The ocean and atmosphere component models have been tested separately in order to evaluate their performance when forced by observed boundary conditions. Improvements in the models and in the coupling have been incorporated into the coupled prediction system. The effects on the ocean of errors in the atmospheric model zonal wind stress have been ameliorated by using the zonal wind at the top of the atmospheric boundary layer to redefine the zonal wind stress at the surface (Huang and Shukla, 1997). An iterative procedure has been developed for further adjusting the zonal wind stress, based on the simulated SSTA errors (Kirtman and Schneider, 1996) that improves initial conditions for coupled forecasts.

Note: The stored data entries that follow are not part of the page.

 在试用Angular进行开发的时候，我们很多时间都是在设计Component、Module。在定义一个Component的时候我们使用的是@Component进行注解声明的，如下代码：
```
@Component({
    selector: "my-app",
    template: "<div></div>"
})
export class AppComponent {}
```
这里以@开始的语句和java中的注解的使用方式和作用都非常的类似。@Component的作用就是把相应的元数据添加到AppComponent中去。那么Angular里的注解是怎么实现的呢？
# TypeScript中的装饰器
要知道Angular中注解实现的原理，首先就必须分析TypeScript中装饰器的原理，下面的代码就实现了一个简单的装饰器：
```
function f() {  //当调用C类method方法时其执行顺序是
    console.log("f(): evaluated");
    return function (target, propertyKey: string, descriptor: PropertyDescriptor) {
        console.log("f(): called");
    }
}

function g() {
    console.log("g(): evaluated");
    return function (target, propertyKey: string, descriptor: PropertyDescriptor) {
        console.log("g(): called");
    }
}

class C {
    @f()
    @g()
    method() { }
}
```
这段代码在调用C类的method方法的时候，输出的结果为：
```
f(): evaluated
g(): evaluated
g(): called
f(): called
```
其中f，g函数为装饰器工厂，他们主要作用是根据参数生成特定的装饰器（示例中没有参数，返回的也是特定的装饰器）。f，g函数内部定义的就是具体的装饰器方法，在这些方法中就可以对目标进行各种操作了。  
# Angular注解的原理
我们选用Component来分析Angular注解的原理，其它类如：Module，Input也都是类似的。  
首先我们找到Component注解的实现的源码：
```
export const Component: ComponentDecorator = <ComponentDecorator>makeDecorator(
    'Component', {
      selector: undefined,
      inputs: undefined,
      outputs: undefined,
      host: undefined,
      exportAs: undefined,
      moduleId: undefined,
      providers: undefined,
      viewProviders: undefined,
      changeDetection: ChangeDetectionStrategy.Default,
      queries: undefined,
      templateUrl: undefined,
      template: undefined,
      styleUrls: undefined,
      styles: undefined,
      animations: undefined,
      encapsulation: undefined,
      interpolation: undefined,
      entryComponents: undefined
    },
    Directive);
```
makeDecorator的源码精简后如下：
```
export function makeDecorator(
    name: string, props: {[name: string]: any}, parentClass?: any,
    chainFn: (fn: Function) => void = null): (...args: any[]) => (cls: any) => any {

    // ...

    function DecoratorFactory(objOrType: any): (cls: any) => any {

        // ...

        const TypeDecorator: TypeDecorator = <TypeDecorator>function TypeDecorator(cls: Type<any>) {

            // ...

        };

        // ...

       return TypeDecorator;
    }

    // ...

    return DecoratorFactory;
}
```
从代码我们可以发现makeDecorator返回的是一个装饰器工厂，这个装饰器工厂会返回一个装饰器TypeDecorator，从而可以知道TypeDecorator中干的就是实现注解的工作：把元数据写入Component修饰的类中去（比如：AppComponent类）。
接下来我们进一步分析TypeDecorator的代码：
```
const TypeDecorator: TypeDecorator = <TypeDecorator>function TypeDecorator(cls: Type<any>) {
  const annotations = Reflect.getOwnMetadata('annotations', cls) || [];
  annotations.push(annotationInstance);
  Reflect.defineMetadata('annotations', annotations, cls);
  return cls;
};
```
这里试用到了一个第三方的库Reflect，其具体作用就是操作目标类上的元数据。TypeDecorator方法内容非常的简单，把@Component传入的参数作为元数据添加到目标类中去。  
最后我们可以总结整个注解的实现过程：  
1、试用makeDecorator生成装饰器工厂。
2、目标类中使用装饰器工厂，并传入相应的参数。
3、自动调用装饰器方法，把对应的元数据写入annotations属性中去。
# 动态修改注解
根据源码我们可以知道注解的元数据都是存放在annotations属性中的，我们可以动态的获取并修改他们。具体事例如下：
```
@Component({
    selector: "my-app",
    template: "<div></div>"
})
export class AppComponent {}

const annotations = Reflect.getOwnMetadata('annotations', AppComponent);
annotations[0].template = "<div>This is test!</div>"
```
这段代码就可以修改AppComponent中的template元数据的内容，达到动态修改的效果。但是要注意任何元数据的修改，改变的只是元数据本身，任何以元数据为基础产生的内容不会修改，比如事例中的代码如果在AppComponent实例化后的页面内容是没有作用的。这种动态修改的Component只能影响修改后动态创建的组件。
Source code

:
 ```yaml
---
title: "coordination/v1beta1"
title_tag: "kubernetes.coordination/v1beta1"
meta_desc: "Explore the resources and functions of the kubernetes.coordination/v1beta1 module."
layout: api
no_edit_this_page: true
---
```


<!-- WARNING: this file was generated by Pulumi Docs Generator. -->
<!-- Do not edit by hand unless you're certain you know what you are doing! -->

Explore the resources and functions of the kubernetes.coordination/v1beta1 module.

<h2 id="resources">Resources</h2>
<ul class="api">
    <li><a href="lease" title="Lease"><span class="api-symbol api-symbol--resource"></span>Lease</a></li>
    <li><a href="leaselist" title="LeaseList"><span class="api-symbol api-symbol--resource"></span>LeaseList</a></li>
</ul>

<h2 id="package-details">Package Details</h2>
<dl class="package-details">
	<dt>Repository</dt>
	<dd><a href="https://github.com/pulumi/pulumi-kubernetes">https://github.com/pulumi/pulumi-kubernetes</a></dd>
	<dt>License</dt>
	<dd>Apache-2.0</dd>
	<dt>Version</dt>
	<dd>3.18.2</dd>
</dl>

The prediction system has been verified in 180 hindcast experiments and been shown to give useful forecasts of tropical eastern Pacific SST for lead times up to 12 months. While the temporal evolution of the SSTA is consistent with the observations, some of the details of the spatial structure are in error. In order to improve the spatial structure of the predicted SSTA a statistical projection has been applied to produce a global SSTA.